--- BRIEF ---
With the images left out, print all of the records below exactly.

(Stored data)
%%

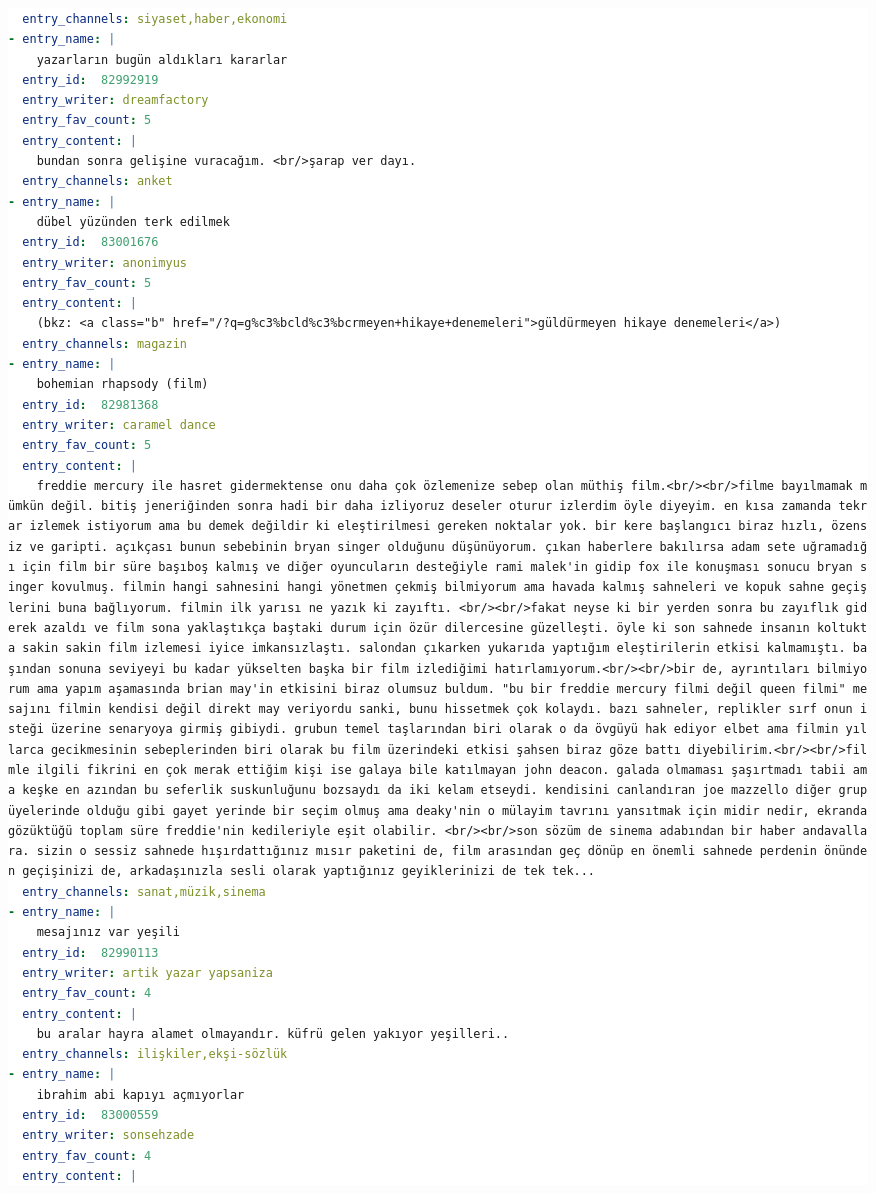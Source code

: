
 ```yaml
  entry_channels: siyaset,haber,ekonomi
- entry_name: |
    yazarların bugün aldıkları kararlar
  entry_id:  82992919
  entry_writer: dreamfactory
  entry_fav_count: 5
  entry_content: |
    bundan sonra gelişine vuracağım. <br/>şarap ver dayı.
  entry_channels: anket
- entry_name: |
    dübel yüzünden terk edilmek
  entry_id:  83001676
  entry_writer: anonimyus
  entry_fav_count: 5
  entry_content: |
    (bkz: <a class="b" href="/?q=g%c3%bcld%c3%bcrmeyen+hikaye+denemeleri">güldürmeyen hikaye denemeleri</a>)
  entry_channels: magazin
- entry_name: |
    bohemian rhapsody (film)
  entry_id:  82981368
  entry_writer: caramel dance
  entry_fav_count: 5
  entry_content: |
    freddie mercury ile hasret gidermektense onu daha çok özlemenize sebep olan müthiş film.<br/><br/>filme bayılmamak mümkün değil. bitiş jeneriğinden sonra hadi bir daha izliyoruz deseler oturur izlerdim öyle diyeyim. en kısa zamanda tekrar izlemek istiyorum ama bu demek değildir ki eleştirilmesi gereken noktalar yok. bir kere başlangıcı biraz hızlı, özensiz ve garipti. açıkçası bunun sebebinin bryan singer olduğunu düşünüyorum. çıkan haberlere bakılırsa adam sete uğramadığı için film bir süre başıboş kalmış ve diğer oyuncuların desteğiyle rami malek'in gidip fox ile konuşması sonucu bryan singer kovulmuş. filmin hangi sahnesini hangi yönetmen çekmiş bilmiyorum ama havada kalmış sahneleri ve kopuk sahne geçişlerini buna bağlıyorum. filmin ilk yarısı ne yazık ki zayıftı. <br/><br/>fakat neyse ki bir yerden sonra bu zayıflık giderek azaldı ve film sona yaklaştıkça baştaki durum için özür dilercesine güzelleşti. öyle ki son sahnede insanın koltukta sakin sakin film izlemesi iyice imkansızlaştı. salondan çıkarken yukarıda yaptığım eleştirilerin etkisi kalmamıştı. başından sonuna seviyeyi bu kadar yükselten başka bir film izlediğimi hatırlamıyorum.<br/><br/>bir de, ayrıntıları bilmiyorum ama yapım aşamasında brian may'in etkisini biraz olumsuz buldum. "bu bir freddie mercury filmi değil queen filmi" mesajını filmin kendisi değil direkt may veriyordu sanki, bunu hissetmek çok kolaydı. bazı sahneler, replikler sırf onun isteği üzerine senaryoya girmiş gibiydi. grubun temel taşlarından biri olarak o da övgüyü hak ediyor elbet ama filmin yıllarca gecikmesinin sebeplerinden biri olarak bu film üzerindeki etkisi şahsen biraz göze battı diyebilirim.<br/><br/>filmle ilgili fikrini en çok merak ettiğim kişi ise galaya bile katılmayan john deacon. galada olmaması şaşırtmadı tabii ama keşke en azından bu seferlik suskunluğunu bozsaydı da iki kelam etseydi. kendisini canlandıran joe mazzello diğer grup üyelerinde olduğu gibi gayet yerinde bir seçim olmuş ama deaky'nin o mülayim tavrını yansıtmak için midir nedir, ekranda gözüktüğü toplam süre freddie'nin kedileriyle eşit olabilir. <br/><br/>son sözüm de sinema adabından bir haber andavallara. sizin o sessiz sahnede hışırdattığınız mısır paketini de, film arasından geç dönüp en önemli sahnede perdenin önünden geçişinizi de, arkadaşınızla sesli olarak yaptığınız geyiklerinizi de tek tek...
  entry_channels: sanat,müzik,sinema
- entry_name: |
    mesajınız var yeşili
  entry_id:  82990113
  entry_writer: artik yazar yapsaniza
  entry_fav_count: 4
  entry_content: |
    bu aralar hayra alamet olmayandır. küfrü gelen yakıyor yeşilleri..
  entry_channels: ilişkiler,ekşi-sözlük
- entry_name: |
    ibrahim abi kapıyı açmıyorlar
  entry_id:  83000559
  entry_writer: sonsehzade
  entry_fav_count: 4
  entry_content: |
```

%%

--- ANSWER ---
Source code

:
 ```yaml
  entry_channels: siyaset,haber,ekonomi
- entry_name: |
    yazarların bugün aldıkları kararlar
  entry_id:  82992919
  entry_writer: dreamfactory
  entry_fav_count: 5
  entry_content: |
    bundan sonra gelişine vuracağım. <br/>şarap ver dayı.
  entry_channels: anket
- entry_name: |
    dübel yüzünden terk edilmek
  entry_id:  83001676
  entry_writer: anonimyus
  entry_fav_count: 5
  entry_content: |
    (bkz: <a class="b" href="/?q=g%c3%bcld%c3%bcrmeyen+hikaye+denemeleri">güldürmeyen hikaye denemeleri</a>)
  entry_channels: magazin
- entry_name: |
    bohemian rhapsody (film)
  entry_id:  82981368
  entry_writer: caramel dance
  entry_fav_count: 5
  entry_content: |
    freddie mercury ile hasret gidermektense onu daha çok özlemenize sebep olan müthiş film.<br/><br/>filme bayılmamak mümkün değil. bitiş jeneriğinden sonra hadi bir daha izliyoruz deseler oturur izlerdim öyle diyeyim. en kısa zamanda tekrar izlemek istiyorum ama bu demek değildir ki eleştirilmesi gereken noktalar yok. bir kere başlangıcı biraz hızlı, özensiz ve garipti. açıkçası bunun sebebinin bryan singer olduğunu düşünüyorum. çıkan haberlere bakılırsa adam sete uğramadığı için film bir süre başıboş kalmış ve diğer oyuncuların desteğiyle rami malek'in gidip fox ile konuşması sonucu bryan singer kovulmuş. filmin hangi sahnesini hangi yönetmen çekmiş bilmiyorum ama havada kalmış sahneleri ve kopuk sahne geçişlerini buna bağlıyorum. filmin ilk yarısı ne yazık ki zayıftı. <br/><br/>fakat neyse ki bir yerden sonra bu zayıflık giderek azaldı ve film sona yaklaştıkça baştaki durum için özür dilercesine güzelleşti. öyle ki son sahnede insanın koltukta sakin sakin film izlemesi iyice imkansızlaştı. salondan çıkarken yukarıda yaptığım eleştirilerin etkisi kalmamıştı. başından sonuna seviyeyi bu kadar yükselten başka bir film izlediğimi hatırlamıyorum.<br/><br/>bir de, ayrıntıları bilmiyorum ama yapım aşamasında brian may'in etkisini biraz olumsuz buldum. "bu bir freddie mercury filmi değil queen filmi" mesajını filmin kendisi değil direkt may veriyordu sanki, bunu hissetmek çok kolaydı. bazı sahneler, replikler sırf onun isteği üzerine senaryoya girmiş gibiydi. grubun temel taşlarından biri olarak o da övgüyü hak ediyor elbet ama filmin yıllarca gecikmesinin sebeplerinden biri olarak bu film üzerindeki etkisi şahsen biraz göze battı diyebilirim.<br/><br/>filmle ilgili fikrini en çok merak ettiğim kişi ise galaya bile katılmayan john deacon. galada olmaması şaşırtmadı tabii ama keşke en azından bu seferlik suskunluğunu bozsaydı da iki kelam etseydi. kendisini canlandıran joe mazzello diğer grup üyelerinde olduğu gibi gayet yerinde bir seçim olmuş ama deaky'nin o mülayim tavrını yansıtmak için midir nedir, ekranda gözüktüğü toplam süre freddie'nin kedileriyle eşit olabilir. <br/><br/>son sözüm de sinema adabından bir haber andavallara. sizin o sessiz sahnede hışırdattığınız mısır paketini de, film arasından geç dönüp en önemli sahnede perdenin önünden geçişinizi de, arkadaşınızla sesli olarak yaptığınız geyiklerinizi de tek tek...
  entry_channels: sanat,müzik,sinema
- entry_name: |
    mesajınız var yeşili
  entry_id:  82990113
  entry_writer: artik yazar yapsaniza
  entry_fav_count: 4
  entry_content: |
    bu aralar hayra alamet olmayandır. küfrü gelen yakıyor yeşilleri..
  entry_channels: ilişkiler,ekşi-sözlük
- entry_name: |
    ibrahim abi kapıyı açmıyorlar
  entry_id:  83000559
  entry_writer: sonsehzade
  entry_fav_count: 4
  entry_content: |
```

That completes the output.